The correct answer to your question depends on what your purpose is.

Your professor (and the research study he cited) are focused on how well students can read a text. They are correct – students generally don’t read harder texts as well as simpler ones. That means that if your goal is to ensure students read a particular text well – fluently and with high comprehension – then place the students in those easier texts.

However, ensuring a strong reading performance with a particular text is rarely a teacher’s goal. The point of lessons isn’t to demonstrate how well students can already read a text.

No, lessons are supposed to help kids improve their reading ability. That’s a very different thing.

Your professor is confusing reading comprehension and learning to read. Research shows that students read simpler texts better, but it doesn’t show such reading to be particularly powerful in making students into better readers.

In fact, the research shows just the opposite (Shanahan, 2020).

More complex texts provide students with an opportunity to learn – to learn the unknown words, to learn how to untangle the complex syntax, to learn to track the subtle connections across a text, and so on. If students can already read texts reasonably well (95% fluency, 75% reading comprehension), there isn’t much for them to learn from those texts.

The article that you cited recognizes the difference. “If we give students more complex texts without any support, we are unlikely to see the benefits... Specifically, we draw attention to the importance of scaffolds and instructional supports to assist students as they read more challenging texts” (Amendum, Conradi, & Hiebert, 2017, p. 146).

In other words, they are saying that you can’t just dump hard texts into your classroom and expect to see reading gains.

Don’t avoid complex texts – teach students to read them.

How to do that? There are many scaffolds and instructional routines that have a basis in research (there are several blogs, articles, and PowerPoints about that on this site) but let’s take a quick look at one easy to use support that really helps.

There is a surprising amount of research that explores the impact of rereading and usually with positive results. When understanding doesn’t come automatically from a single read, it makes great sense to devote some time to rereading.

What might you expect with a second reading?

  • Improved reading fluency with lower reading times, fewer regressions, and a greater depth of comprehension (Xue, Jacobs, & Lüdtke, 2020)
  • Comprehension improvement especially for low comprehenders and students with low working memory (Griffin, Wiley, & Thiede, 2008)
  • Incorporation of more information into students’ text memory – particularly causally connected information (Millis & King, 2001)
  • Improved literary appreciation (Kuijpers & Hakemulder, 2018)
  • Improved metacomprehension (Rawson, Dunlosky, & Theide, 2000)
  • Improved integration between text and graphics (Mason, Tornatora, & Pluchino, 2015)
  • Readers perceive the text as being easier to understand (Margolin & Snyder, 2018)

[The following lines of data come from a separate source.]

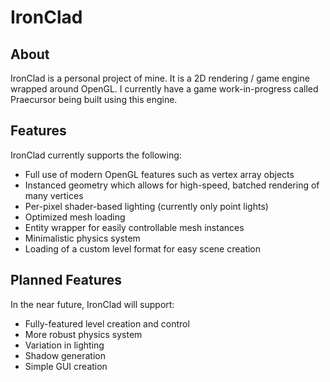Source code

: IronClad
========

## About
IronClad is a personal project of mine. It is a 2D rendering / game engine wrapped around OpenGL.
I currently have a game work-in-progress called Praecursor being built using this engine.

## Features
IronClad currently supports the following:
* Full use of modern OpenGL features such as vertex array objects
* Instanced geometry which allows for high-speed, batched rendering of many vertices
* Per-pixel shader-based lighting (currently only point lights)
* Optimized mesh loading
* Entity wrapper for easily controllable mesh instances
* Minimalistic physics system
* Loading of a custom level format for easy scene creation

## Planned Features
In the near future, IronClad will support:
* Fully-featured level creation and control
* More robust physics system
* Variation in lighting
* Shadow generation
* Simple GUI creation
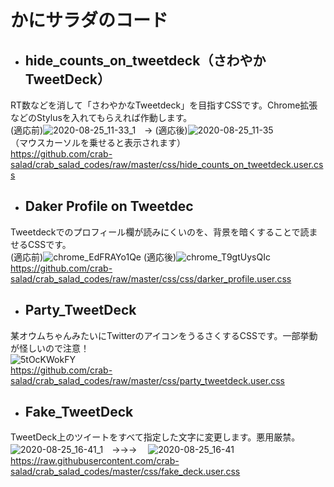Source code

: # かにサラダのコード

* ## hide_counts_on_tweetdeck（さわやかTweetDeck）
RT数などを消して「さわやかなTweetdeck」を目指すCSSです。Chrome拡張などのStylusを入れてもらえれば作動します。  
(適応前)![2020-08-25_11-33_1](https://user-images.githubusercontent.com/39154895/91116266-f06fe700-e6c6-11ea-8afe-1824b4ccc6e4.png)　→
(適応後)![2020-08-25_11-35](https://user-images.githubusercontent.com/39154895/91116319-109fa600-e6c7-11ea-96b4-972ad0925a83.png)  
（マウスカーソルを乗せると表示されます）  
https://github.com/crab-salad/crab_salad_codes/raw/master/css/hide_counts_on_tweetdeck.user.css



* ## Daker Profile on Tweetdec
Tweetdeckでのプロフィール欄が読みにくいのを、背景を暗くすることで読ませるCSSです。  
(適応前)![chrome_EdFRAYo1Qe](https://user-images.githubusercontent.com/39154895/110268456-01e66400-8005-11eb-857d-a61935bdffea.png)
(適応後)![chrome_T9gtUysQIc](https://user-images.githubusercontent.com/39154895/110268463-03b02780-8005-11eb-9242-5c6b381018a7.png)
https://github.com/crab-salad/crab_salad_codes/raw/master/css/css/darker_profile.user.css



* ## Party_TweetDeck
某オウムちゃんみたいにTwitterのアイコンをうるさくするCSSです。一部挙動が怪しいので注意！  
![5tOcKWokFY](https://user-images.githubusercontent.com/39154895/91115224-b867a480-e6c4-11ea-8ad2-ae5a1e245781.gif)  
https://github.com/crab-salad/crab_salad_codes/raw/master/css/party_tweetdeck.user.css



* ## Fake_TweetDeck
TweetDeck上のツイートをすべて指定した文字に変更します。悪用厳禁。  
![2020-08-25_16-41_1](https://user-images.githubusercontent.com/39154895/91147346-17dca900-e6f3-11ea-95ff-f1f121b8bbfb.png)　→→→　
![2020-08-25_16-41](https://user-images.githubusercontent.com/39154895/91147348-18753f80-e6f3-11ea-86c2-65c481d127f4.png)
https://raw.githubusercontent.com/crab-salad/crab_salad_codes/master/css/fake_deck.user.css

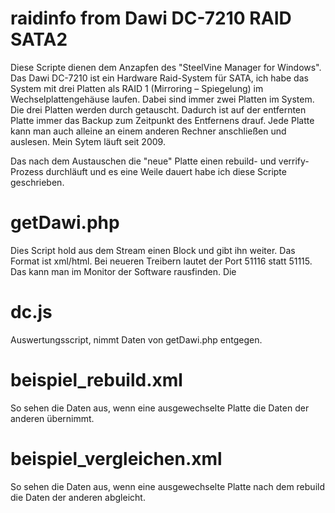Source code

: # raidinfo from Dawi DC-7210 RAID SATA2

Diese Scripte dienen dem Anzapfen des "SteelVine Manager for Windows".
Das Dawi DC-7210 ist ein Hardware Raid-System für SATA, ich habe das System mit drei Platten als RAID 1 (Mirroring – Spiegelung) im Wechselplattengehäuse laufen. 
Dabei sind immer zwei Platten im System. Die drei Platten werden durch getauscht. Dadurch ist auf der entfernten Platte immer das Backup zum Zeitpunkt des Entfernens drauf.
Jede Platte kann man auch alleine an einem anderen Rechner anschließen und auslesen. 
Mein Sytem läuft seit 2009.

Das nach dem Austauschen die "neue" Platte einen rebuild- und verrify-Prozess durchläuft und es eine Weile dauert habe ich diese Scripte geschrieben.

# getDawi.php
Dies Script hold aus dem Stream einen Block und gibt ihn weiter. Das Format ist xml/html.
Bei neueren Treibern lautet der Port 51116 statt 51115. Das kann man im Monitor der Software rausfinden. Die 

# dc.js
Auswertungsscript, nimmt Daten von getDawi.php entgegen.

# beispiel_rebuild.xml
So sehen die Daten aus, wenn eine ausgewechselte Platte die Daten der anderen übernimmt.

# beispiel_vergleichen.xml
So sehen die Daten aus, wenn eine ausgewechselte Platte nach dem rebuild die Daten der anderen abgleicht.

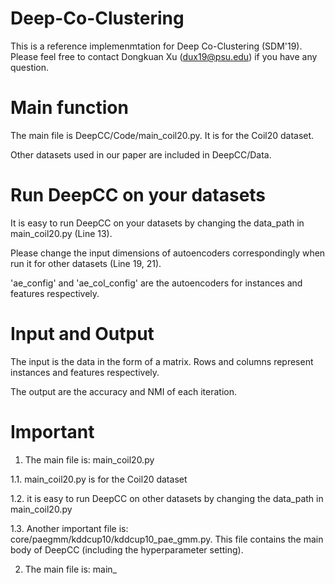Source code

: # Deep-Co-Clustering

This is a reference implemenmtation for Deep Co-Clustering (SDM'19). Please feel free to contact Dongkuan Xu (dux19@psu.edu) if you have any question.

# Main function
The main file is DeepCC/Code/main_coil20.py. It is for the Coil20 dataset.

Other datasets used in our paper are included in DeepCC/Data.

# Run DeepCC on your datasets
It is easy to run DeepCC on your datasets by changing the data_path in main_coil20.py (Line 13).

Please change the input dimensions of autoencoders correspondingly when run it for other datasets (Line 19, 21).

'ae_config' and 'ae_col_config' are the autoencoders for instances and features respectively.

# Input and Output
The input is the data in the form of a matrix. Rows and columns represent instances and features respectively.

The output are the accuracy and NMI of each iteration.

# Important

1. The main file is: main_coil20.py

1.1. main_coil20.py is for the Coil20 dataset

1.2. it is easy to run DeepCC on other datasets by changing the data_path in main_coil20.py

1.3. Another important file is: core/paegmm/kddcup10/kddcup10_pae_gmm.py. This file contains the main body of DeepCC (including the hyperparameter setting).

2. The main file is: main_
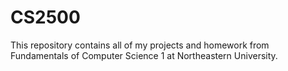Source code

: # CS2500

This repository contains all of my projects and homework from Fundamentals of Computer Science 1 at Northeastern University.
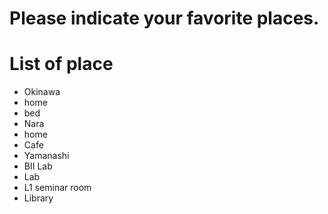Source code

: # Please indicate your favorite places.

# List of place
- Okinawa
- home
- bed
- Nara
- home
- Cafe
- Yamanashi
- BII Lab
- Lab
- L1 seminar room
- Library

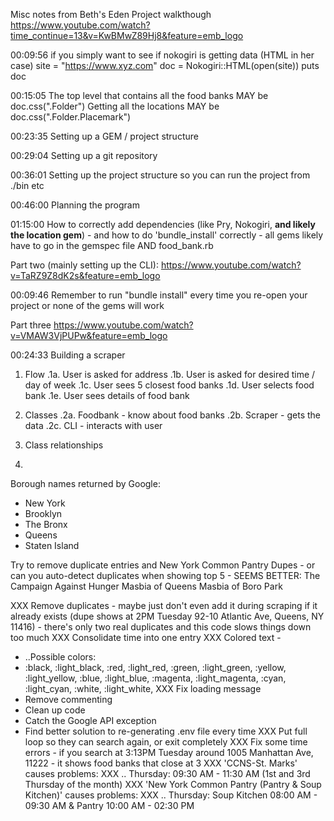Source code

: Misc notes from Beth's Eden Project walkthough
https://www.youtube.com/watch?time_continue=13&v=KwBMwZ89Hj8&feature=emb_logo

00:09:56 if you simply want to see if nokogiri is getting data (HTML in her case)
site = "https://www.xyz.com"
doc = Nokogiri::HTML(open(site))
puts doc

00:15:05
The top level that contains all the food banks MAY be doc.css(".Folder")
Getting all the locations MAY be doc.css(".Folder.Placemark")

00:23:35
Setting up a GEM / project structure

00:29:04
Setting up a git repository

00:36:01
Setting up the project structure so you can run the project from ./bin etc 

00:46:00
Planning the program

01:15:00
How to correctly add dependencies (like Pry, Nokogiri, **and likely the location gem**) - and how to do 'bundle_install' correctly - all gems likely have to go in the gemspec file AND food_bank.rb

Part two (mainly setting up the CLI):
https://www.youtube.com/watch?v=TaRZ9Z8dK2s&feature=emb_logo

00:09:46
Remember to run "bundle install" every time you re-open your project or none of the gems will work

Part three
https://www.youtube.com/watch?v=VMAW3VjPUPw&feature=emb_logo

00:24:33
Building a scraper

1. Flow
.1a. User is asked for address
.1b. User is asked for desired time / day of week
.1c. User sees 5 closest food banks
.1d. User selects food bank
.1e. User sees details of food bank

2. Classes
.2a. Foodbank - know about food banks
.2b. Scraper - gets the data
.2c. CLI - interacts with user

3. Class relationships
4. 

Borough names returned by Google:
* New York
* Brooklyn
* The Bronx
* Queens
* Staten Island

Try to remove duplicate entries and New York Common Pantry
Dupes - or can you auto-detect duplicates when showing top 5 - SEEMS BETTER: 
The Campaign Against Hunger
Masbia of Queens
Masbia of Boro Park

XXX Remove duplicates - maybe just don't even add it during scraping if it already exists (dupe shows at 2PM Tuesday 92-10 Atlantic Ave, Queens, NY 11416) - there's only two real duplicates and this code slows things down too much
XXX Consolidate time into one entry
XXX Colored text - 
* ..Possible colors: 
* :black,
 :light_black,
 :red,
 :light_red,
 :green,
 :light_green,
 :yellow,
 :light_yellow,
 :blue,
 :light_blue,
 :magenta,
 :light_magenta,
 :cyan,
 :light_cyan,
 :white,
 :light_white,
XXX Fix loading message
* Remove commenting
* Clean up code
* Catch the Google API exception
* Find better solution to re-generating .env file every time
XXX Put full loop so they can search again, or exit completely
XXX Fix some time errors - if you search at 3:13PM Tuesday around 1005 Manhattan Ave, 11222 - it shows food banks that close at 3
XXX 'CCNS-St. Marks' causes problems:
XXX .. Thursday: 09:30 AM - 11:30 AM (1st and 3rd Thursday of the month)
XXX 'New York Common Pantry (Pantry & Soup Kitchen)' causes problems:
XXX .. Thursday: Soup Kitchen 08:00 AM - 09:30 AM & Pantry 10:00 AM - 02:30 PM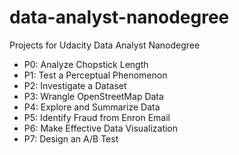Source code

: # data-analyst-nanodegree
Projects for Udacity Data Analyst Nanodegree



- P0: Analyze Chopstick Length
- P1: Test a Perceptual Phenomenon
- P2: Investigate a Dataset
- P3: Wrangle OpenStreetMap Data
- P4: Explore and Summarize Data
- P5: Identify Fraud from Enron Email
- P6: Make Effective Data Visualization
- P7: Design an A/B Test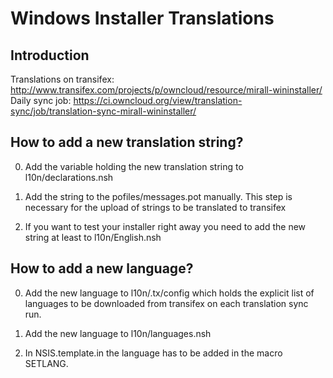 # Windows Installer Translations

## Introduction

Translations on transifex: http://www.transifex.com/projects/p/owncloud/resource/mirall-wininstaller/
Daily sync job: https://ci.owncloud.org/view/translation-sync/job/translation-sync-mirall-wininstaller/

## How to add a new translation string?

0. Add the variable holding the new translation string to l10n/declarations.nsh

1. Add the string to the pofiles/messages.pot manually. This step is necessary
for the upload of strings to be translated to transifex

2. If you want to test your installer right away you need to add the new string
at least to l10n/English.nsh


## How to add a new language?

0. Add the new language to l10n/.tx/config which holds the explicit list of
languages to be downloaded from transifex on each translation sync run.

1. Add the new language to l10n/languages.nsh

2. In NSIS.template.in the language has to be added in the macro SETLANG.

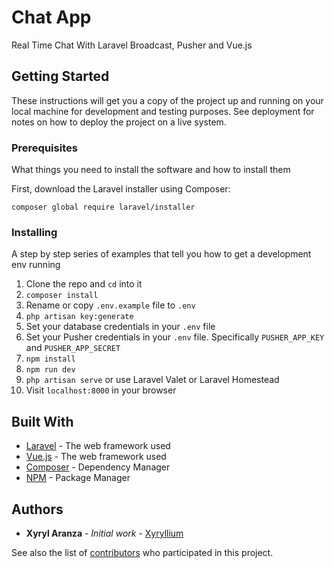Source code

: # Chat App

Real Time Chat With Laravel Broadcast, Pusher and Vue.js

## Getting Started

These instructions will get you a copy of the project up and running on your local machine for development and testing purposes. See deployment for notes on how to deploy the project on a live system.

### Prerequisites

What things you need to install the software and how to install them

<p> First, download the Laravel installer using Composer:<p>
    <code>composer global require laravel/installer</code>

### Installing

A step by step series of examples that tell you how to get a development env running

1. Clone the repo and `cd` into it
1. `composer install`
1. Rename or copy `.env.example` file to `.env`
1. `php artisan key:generate`
1. Set your database credentials in your `.env` file
1. Set your Pusher credentials in your `.env` file. Specifically `PUSHER_APP_KEY` and `PUSHER_APP_SECRET`
1. `npm install`
1. `npm run dev`
1. `php artisan serve` or use Laravel Valet or Laravel Homestead
1. Visit `localhost:8000` in your browser


## Built With

* [Laravel](https://laravel.com/docs/8.x) - The web framework used
* [Vue.js](https://vuejs.org/) - The web framework used
* [Composer](https://getcomposer.org/) - Dependency Manager
* [NPM](https://www.npmjs.com/) - Package Manager


## Authors

* **Xyryl Aranza** - *Initial work* - [Xyryllium](https://github.com/Xyryllium)

See also the list of [contributors](https://github.com/Xyryllium/laravel-chat/contributors) who participated in this project.

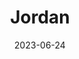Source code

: ---
title: "Jordan"
cc-type: country
cities:
  - Amman
date: 2023-06-24
hashtag: "jordan"
tags:
  - country
  - Middle East
---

Having students reread texts or parts of texts can improve student reading performance. But even rereading benefits from instructional guidance.

The study that found greater attention to causal connections (Millis & King, 2001) found this to be true with both good and poor readers, but the impacts were greatest with the better readers. Good readers had a clearer idea of the kinds of information to seek when they reread. Teaching students to look causal connections, including signal words (e.g., because, so, so that, if… then, consequently), would make sense.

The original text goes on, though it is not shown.